The Accountability Record is a public record. That means it should be reachable, reviewable, and willing to correct mistakes when the evidence supports a change.
This page explains how to report a factual error, how correction requests are reviewed, and how readers can see when a public record has been updated, corrected, or marked as disputed.
This platform connects what happens in real cases to the larger systems and data used to measure them.
That same public standard is why the site keeps a visible corrections process and review trail.
This site documents serious failures involving real people, real institutions, and real harm. Because of that, readers should not have to guess how to report an error or how the site handles disputes.
A clear corrections path helps families, advocates, journalists, public agencies, and community members understand how to raise a concern and how the public record may change when new information is verified.
Use this form to report a factual error, outdated outcome, broken source link, privacy concern, or another issue that needs review. Requests are stored in the site's internal review queue. The team receives an email alert, and the requester receives a confirmation email with the reference ID.

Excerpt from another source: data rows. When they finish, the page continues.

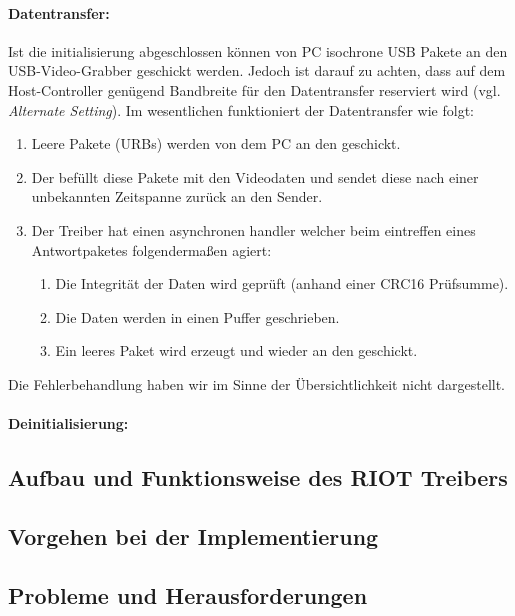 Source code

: \paragraph{Datentransfer:} Ist die initialisierung abgeschlossen können von PC isochrone USB Pakete an den USB-Video-Grabber
geschickt werden. Jedoch ist darauf zu achten, dass auf dem Host-Controller genügend Bandbreite für den Datentransfer reserviert wird
(vgl. \emph{Alternate Setting}). Im wesentlichen funktioniert der Datentransfer wie folgt:
\begin{enumerate}
 \item Leere Pakete (URBs) werden von dem PC an den \stk{} geschickt.
 \item Der \stk{} befüllt diese Pakete mit den Videodaten und sendet diese nach einer unbekannten Zeitspanne zurück an den Sender.
 \item Der Treiber hat einen asynchronen handler welcher beim eintreffen eines Antwortpaketes folgendermaßen agiert:
 \begin{enumerate}
  \item Die Integrität der Daten wird geprüft (anhand einer CRC16 Prüfsumme).
  \item Die Daten werden in einen Puffer geschrieben.
  \item Ein leeres Paket wird erzeugt und wieder an den \stk{} geschickt. 
 \end{enumerate}
\end{enumerate}
Die Fehlerbehandlung haben wir im Sinne der Übersichtlichkeit nicht dargestellt.

\paragraph{Deinitialisierung:}

\subsection{Aufbau und Funktionsweise des RIOT Treibers}


\subsection{Vorgehen bei der Implementierung}

\subsection{Probleme und Herausforderungen}

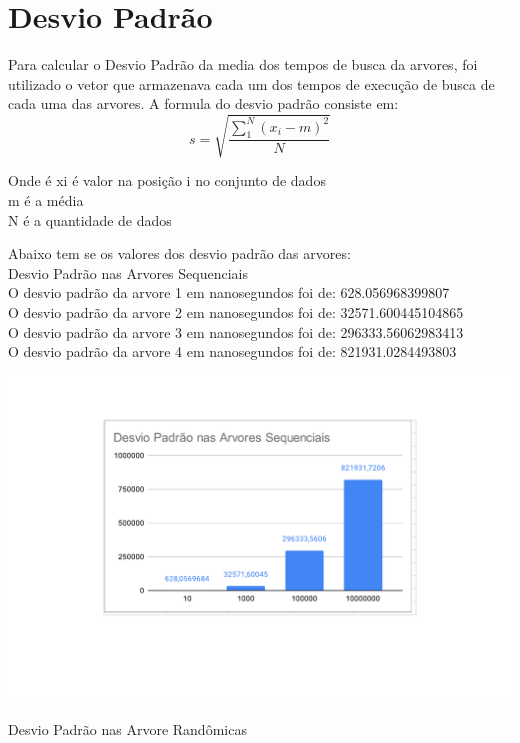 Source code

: \section{Desvio Padrão}
Para calcular o Desvio Padrão da media dos tempos de busca da arvores, foi utilizado o vetor que armazenava cada um dos tempos de execução de busca de cada uma das arvores. A formula do desvio padrão consiste em:
    \begin{equation}
        s = \sqrt{\frac{\sum_{1}^N (x_i - m)^2}{N}}
    \end{equation}
            \begin{center}
            Onde é xi é valor na posição i no conjunto de dados\\
            m é a média\\
            N é a quantidade de dados\\
        \end{center}
Abaixo tem se os valores dos desvio padrão das arvores:\\
Desvio Padrão nas Arvores Sequenciais\\
O desvio padrão da arvore 1 em nanosegundos foi de: 628.056968399807\\
O desvio padrão da arvore 2 em nanosegundos foi de: 32571.600445104865\\
O desvio padrão da arvore 3 em nanosegundos foi de: 296333.56062983413\\
O desvio padrão da arvore 4 em nanosegundos foi de: 821931.0284493803
    \begin{center}
            \includegraphics[scale=0.8]{Trabalho AED/fig/grafico8.pdf}
            \label{fig:Grafico 8}
    \end{center}
\pagebreak
Desvio Padrão nas Arvore Randômicas\\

The request is checked against the current page, the supporting sources already attached to that page, and any new documents or links that came with the request.
If the correction is supported, the page will be updated. If the issue is real but still unresolved, the page may instead be marked as under review or disputed. If the claim is not supported, the page may remain unchanged.
Important changes should not happen silently. Public-facing pages should show when a meaningful correction, outcome update, or dispute note has been added.
The corrections process exists to improve the accuracy and fairness of the public record. It does not mean the site will remove accurate information just because it is uncomfortable, contested, or politically inconvenient.
A request for change should be grounded in evidence, clarity, privacy, or a meaningful update to the record, not only disagreement with the existence of the record itself.
The Accountability Record is built to document, explain, and connect cases to broader patterns. That work only stays useful if the site is also willing to correct mistakes, clarify uncertainty, and show readers how the record changes over time.
This page exists so that the correction path is public, understandable, and part of the site's accountability standard.